_Working data_:
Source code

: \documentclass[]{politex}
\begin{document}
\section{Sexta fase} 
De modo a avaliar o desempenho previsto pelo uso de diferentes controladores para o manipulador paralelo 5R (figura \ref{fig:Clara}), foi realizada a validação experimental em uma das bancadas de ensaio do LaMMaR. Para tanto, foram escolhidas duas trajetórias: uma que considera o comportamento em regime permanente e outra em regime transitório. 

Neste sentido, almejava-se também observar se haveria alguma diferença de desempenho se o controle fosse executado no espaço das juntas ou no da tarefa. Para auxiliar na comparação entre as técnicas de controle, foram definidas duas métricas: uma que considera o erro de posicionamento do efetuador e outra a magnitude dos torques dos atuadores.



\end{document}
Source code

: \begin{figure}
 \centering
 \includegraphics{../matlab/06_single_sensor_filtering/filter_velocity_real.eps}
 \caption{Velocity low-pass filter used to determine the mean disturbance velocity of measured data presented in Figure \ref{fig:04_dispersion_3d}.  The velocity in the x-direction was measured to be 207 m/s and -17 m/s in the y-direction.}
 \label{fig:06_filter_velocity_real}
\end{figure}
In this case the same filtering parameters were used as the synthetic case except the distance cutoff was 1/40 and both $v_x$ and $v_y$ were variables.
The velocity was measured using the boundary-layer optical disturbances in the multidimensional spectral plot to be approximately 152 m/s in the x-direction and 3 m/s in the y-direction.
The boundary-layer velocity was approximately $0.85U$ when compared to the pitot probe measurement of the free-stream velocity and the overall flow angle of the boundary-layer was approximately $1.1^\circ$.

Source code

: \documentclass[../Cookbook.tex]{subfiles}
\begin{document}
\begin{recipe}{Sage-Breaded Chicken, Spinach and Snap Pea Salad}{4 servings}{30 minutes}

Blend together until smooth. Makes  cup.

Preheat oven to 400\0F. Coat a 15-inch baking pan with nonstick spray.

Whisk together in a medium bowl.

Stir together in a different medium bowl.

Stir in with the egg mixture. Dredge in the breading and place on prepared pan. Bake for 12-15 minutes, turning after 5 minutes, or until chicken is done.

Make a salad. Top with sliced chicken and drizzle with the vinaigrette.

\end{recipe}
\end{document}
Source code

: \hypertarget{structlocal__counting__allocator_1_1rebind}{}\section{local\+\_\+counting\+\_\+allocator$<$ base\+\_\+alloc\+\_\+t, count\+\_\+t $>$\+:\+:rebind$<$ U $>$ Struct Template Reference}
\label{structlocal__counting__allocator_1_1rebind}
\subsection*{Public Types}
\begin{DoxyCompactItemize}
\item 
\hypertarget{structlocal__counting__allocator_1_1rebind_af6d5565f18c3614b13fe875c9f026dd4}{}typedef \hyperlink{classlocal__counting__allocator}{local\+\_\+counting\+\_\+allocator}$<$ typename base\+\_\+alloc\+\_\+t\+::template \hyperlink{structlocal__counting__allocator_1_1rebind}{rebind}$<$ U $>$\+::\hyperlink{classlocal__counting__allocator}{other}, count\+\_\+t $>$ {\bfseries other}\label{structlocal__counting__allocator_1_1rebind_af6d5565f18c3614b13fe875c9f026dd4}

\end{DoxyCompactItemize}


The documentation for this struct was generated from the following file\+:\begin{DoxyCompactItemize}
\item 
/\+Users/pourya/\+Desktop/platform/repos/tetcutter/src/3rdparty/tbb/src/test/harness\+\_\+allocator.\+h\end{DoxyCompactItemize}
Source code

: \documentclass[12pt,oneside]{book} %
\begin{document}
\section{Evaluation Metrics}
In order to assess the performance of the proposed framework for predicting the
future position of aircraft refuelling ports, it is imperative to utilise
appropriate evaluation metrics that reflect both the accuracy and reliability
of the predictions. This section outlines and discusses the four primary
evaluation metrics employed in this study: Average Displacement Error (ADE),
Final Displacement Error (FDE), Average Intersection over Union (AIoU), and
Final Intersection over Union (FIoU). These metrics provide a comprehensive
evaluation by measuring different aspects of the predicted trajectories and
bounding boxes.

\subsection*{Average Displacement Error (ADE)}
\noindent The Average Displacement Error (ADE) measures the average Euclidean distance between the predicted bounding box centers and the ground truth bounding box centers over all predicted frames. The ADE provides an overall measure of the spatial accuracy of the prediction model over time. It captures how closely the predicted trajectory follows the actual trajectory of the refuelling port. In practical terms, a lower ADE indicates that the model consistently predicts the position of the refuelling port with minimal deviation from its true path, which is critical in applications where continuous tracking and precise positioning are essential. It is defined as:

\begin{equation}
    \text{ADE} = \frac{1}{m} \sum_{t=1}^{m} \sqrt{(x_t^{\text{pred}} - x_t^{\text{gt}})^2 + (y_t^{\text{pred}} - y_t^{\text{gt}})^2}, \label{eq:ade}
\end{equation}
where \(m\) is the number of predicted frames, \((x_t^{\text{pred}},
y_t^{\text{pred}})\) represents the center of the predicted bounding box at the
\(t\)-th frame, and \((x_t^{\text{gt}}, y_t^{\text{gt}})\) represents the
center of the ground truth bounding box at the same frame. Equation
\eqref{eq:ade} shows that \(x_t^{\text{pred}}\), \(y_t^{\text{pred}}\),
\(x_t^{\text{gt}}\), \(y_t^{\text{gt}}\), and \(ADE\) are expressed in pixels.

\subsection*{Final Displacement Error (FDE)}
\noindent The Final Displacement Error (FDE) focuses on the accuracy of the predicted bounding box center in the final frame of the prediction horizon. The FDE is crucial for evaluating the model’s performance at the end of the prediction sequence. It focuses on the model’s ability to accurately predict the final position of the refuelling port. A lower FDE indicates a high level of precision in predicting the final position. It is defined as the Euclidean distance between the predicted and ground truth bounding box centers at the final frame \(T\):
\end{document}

_Your goal_: Look through the listing above and give the number of lines containing the string "bowl", with nothing else.

_Written solution_: 2